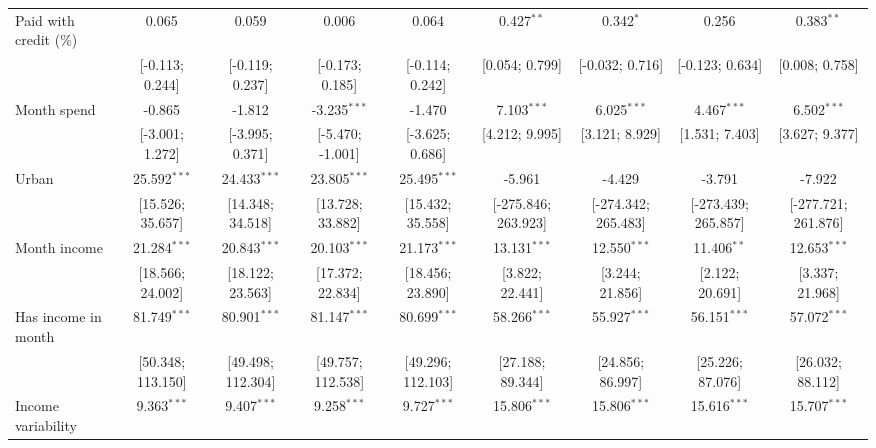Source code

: \begin{table}[htbp]
\begin{threeparttable}[b]
\begin{tabular}{lcccccccc}
         Paid with credit (\%)       & 0.065              & 0.059              & 0.006              & 0.064              & 0.427$^{**}$        & 0.342$^{*}$         & 0.256               & 0.383$^{**}$\\   
                                     & [-0.113; 0.244]    & [-0.119; 0.237]    & [-0.173; 0.185]    & [-0.114; 0.242]    & [0.054; 0.799]      & [-0.032; 0.716]     & [-0.123; 0.634]     & [0.008; 0.758]\\   
         Month spend                 & -0.865             & -1.812             & -3.235$^{***}$     & -1.470             & 7.103$^{***}$       & 6.025$^{***}$       & 4.467$^{***}$       & 6.502$^{***}$\\   
                                     & [-3.001; 1.272]    & [-3.995; 0.371]    & [-5.470; -1.001]   & [-3.625; 0.686]    & [4.212; 9.995]      & [3.121; 8.929]      & [1.531; 7.403]      & [3.627; 9.377]\\   
         Urban                       & 25.592$^{***}$     & 24.433$^{***}$     & 23.805$^{***}$     & 25.495$^{***}$     & -5.961              & -4.429              & -3.791              & -7.922\\   
                                     & [15.526; 35.657]   & [14.348; 34.518]   & [13.728; 33.882]   & [15.432; 35.558]   & [-275.846; 263.923] & [-274.342; 265.483] & [-273.439; 265.857] & [-277.721; 261.876]\\   
         Month income                & 21.284$^{***}$     & 20.843$^{***}$     & 20.103$^{***}$     & 21.173$^{***}$     & 13.131$^{***}$      & 12.550$^{***}$      & 11.406$^{**}$       & 12.653$^{***}$\\   
                                     & [18.566; 24.002]   & [18.122; 23.563]   & [17.372; 22.834]   & [18.456; 23.890]   & [3.822; 22.441]     & [3.244; 21.856]     & [2.122; 20.691]     & [3.337; 21.968]\\   
         Has income in month         & 81.749$^{***}$     & 80.901$^{***}$     & 81.147$^{***}$     & 80.699$^{***}$     & 58.266$^{***}$      & 55.927$^{***}$      & 56.151$^{***}$      & 57.072$^{***}$\\   
                                     & [50.348; 113.150]  & [49.498; 112.304]  & [49.757; 112.538]  & [49.296; 112.103]  & [27.188; 89.344]    & [24.856; 86.997]    & [25.226; 87.076]    & [26.032; 88.112]\\   
         Income variability          & 9.363$^{***}$      & 9.407$^{***}$      & 9.258$^{***}$      & 9.727$^{***}$      & 15.806$^{***}$      & 15.806$^{***}$      & 15.616$^{***}$      & 15.707$^{***}$\\   

\end{tabular}
\end{threeparttable}
\end{table}
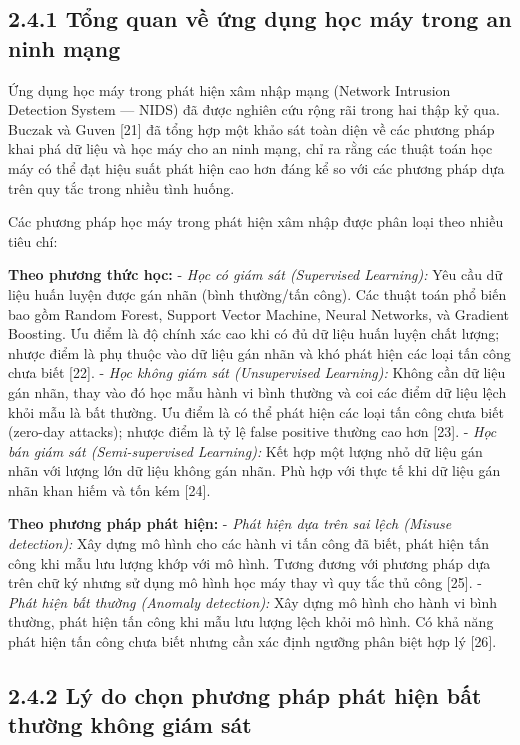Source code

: \documentclass[
  a4paper]{report}
\begin{document}
\subsection{2.4.1 Tổng quan về ứng dụng học máy trong an ninh
mạng}\label{tux1ed5ng-quan-vux1ec1-ux1ee9ng-dux1ee5ng-hux1ecdc-muxe1y-trong-an-ninh-mux1ea1ng}

Ứng dụng học máy trong phát hiện xâm nhập mạng (Network Intrusion
Detection System --- NIDS) đã được nghiên cứu rộng rãi trong hai thập kỷ
qua. Buczak và Guven {[}21{]} đã tổng hợp một khảo sát toàn diện về các
phương pháp khai phá dữ liệu và học máy cho an ninh mạng, chỉ ra rằng
các thuật toán học máy có thể đạt hiệu suất phát hiện cao hơn đáng kể so
với các phương pháp dựa trên quy tắc trong nhiều tình huống.

Các phương pháp học máy trong phát hiện xâm nhập được phân loại theo
nhiều tiêu chí:

\textbf{Theo phương thức học:} - \emph{Học có giám sát (Supervised
Learning):} Yêu cầu dữ liệu huấn luyện được gán nhãn (bình thường/tấn
công). Các thuật toán phổ biến bao gồm Random Forest, Support Vector
Machine, Neural Networks, và Gradient Boosting. Ưu điểm là độ chính xác
cao khi có đủ dữ liệu huấn luyện chất lượng; nhược điểm là phụ thuộc vào
dữ liệu gán nhãn và khó phát hiện các loại tấn công chưa biết {[}22{]}.
- \emph{Học không giám sát (Unsupervised Learning):} Không cần dữ liệu
gán nhãn, thay vào đó học mẫu hành vi bình thường và coi các điểm dữ
liệu lệch khỏi mẫu là bất thường. Ưu điểm là có thể phát hiện các loại
tấn công chưa biết (zero-day attacks); nhược điểm là tỷ lệ false
positive thường cao hơn {[}23{]}. - \emph{Học bán giám sát
(Semi-supervised Learning):} Kết hợp một lượng nhỏ dữ liệu gán nhãn với
lượng lớn dữ liệu không gán nhãn. Phù hợp với thực tế khi dữ liệu gán
nhãn khan hiếm và tốn kém {[}24{]}.

\textbf{Theo phương pháp phát hiện:} - \emph{Phát hiện dựa trên sai lệch
(Misuse detection):} Xây dựng mô hình cho các hành vi tấn công đã biết,
phát hiện tấn công khi mẫu lưu lượng khớp với mô hình. Tương đương với
phương pháp dựa trên chữ ký nhưng sử dụng mô hình học máy thay vì quy
tắc thủ công {[}25{]}. - \emph{Phát hiện bất thường (Anomaly
detection):} Xây dựng mô hình cho hành vi bình thường, phát hiện tấn
công khi mẫu lưu lượng lệch khỏi mô hình. Có khả năng phát hiện tấn công
chưa biết nhưng cần xác định ngưỡng phân biệt hợp lý {[}26{]}.

\subsection{2.4.2 Lý do chọn phương pháp phát hiện bất thường không giám
sát}\label{luxfd-do-chux1ecdn-phux1b0ux1a1ng-phuxe1p-phuxe1t-hiux1ec7n-bux1ea5t-thux1b0ux1eddng-khuxf4ng-giuxe1m-suxe1t}
\end{document}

> _Activity_:
What lines hold the string "ninh"? Pick them out of the data.

> _Solution to the exercise_:
\subsection{2.4.1 Tổng quan về ứng dụng học máy trong an ninh
mạng}\label{tux1ed5ng-quan-vux1ec1-ux1ee9ng-dux1ee5ng-hux1ecdc-muxe1y-trong-an-ninh-mux1ea1ng}
phương pháp khai phá dữ liệu và học máy cho an ninh mạng, chỉ ra rằng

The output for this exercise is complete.